- [DATA RECORDS]:
'''
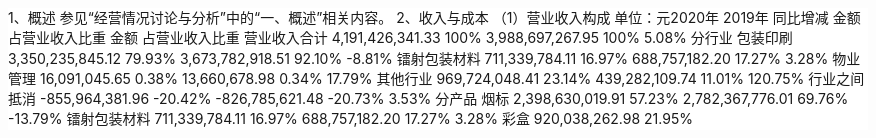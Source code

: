 1、概述
参见“经营情况讨论与分析”中的“一、概述”相关内容。
2、收入与成本
（1）营业收入构成
单位：元2020年
2019年
同比增减
金额
占营业收入比重
金额
占营业收入比重
营业收入合计
4,191,426,341.33
100%
3,988,697,267.95
100%
5.08%
分行业
包装印刷
3,350,235,845.12
79.93%
3,673,782,918.51
92.10%
-8.81%
镭射包装材料
711,339,784.11
16.97%
688,757,182.20
17.27%
3.28%
物业管理
16,091,045.65
0.38%
13,660,678.98
0.34%
17.79%
其他行业
969,724,048.41
23.14%
439,282,109.74
11.01%
120.75%
行业之间抵消
-855,964,381.96
-20.42%
-826,785,621.48
-20.73%
3.53%
分产品
烟标
2,398,630,019.91
57.23%
2,782,367,776.01
69.76%
-13.79%
镭射包装材料
711,339,784.11
16.97%
688,757,182.20
17.27%
3.28%
彩盒
920,038,262.98
21.95%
'''
- [WHAT YOU WILL DO]: In the copy, include no pictures; otherwise transcribe the entries exactly.

- [EXERCISE RESPONSE]:
Source code

: 1、概述
参见“经营情况讨论与分析”中的“一、概述”相关内容。
2、收入与成本
（1）营业收入构成
单位：元2020年
2019年
同比增减
金额
占营业收入比重
金额
占营业收入比重
营业收入合计
4,191,426,341.33
100%
3,988,697,267.95
100%
5.08%
分行业
包装印刷
3,350,235,845.12
79.93%
3,673,782,918.51
92.10%
-8.81%
镭射包装材料
711,339,784.11
16.97%
688,757,182.20
17.27%
3.28%
物业管理
16,091,045.65
0.38%
13,660,678.98
0.34%
17.79%
其他行业
969,724,048.41
23.14%
439,282,109.74
11.01%
120.75%
行业之间抵消
-855,964,381.96
-20.42%
-826,785,621.48
-20.73%
3.53%
分产品
烟标
2,398,630,019.91
57.23%
2,782,367,776.01
69.76%
-13.79%
镭射包装材料
711,339,784.11
16.97%
688,757,182.20
17.27%
3.28%
彩盒
920,038,262.98
21.95%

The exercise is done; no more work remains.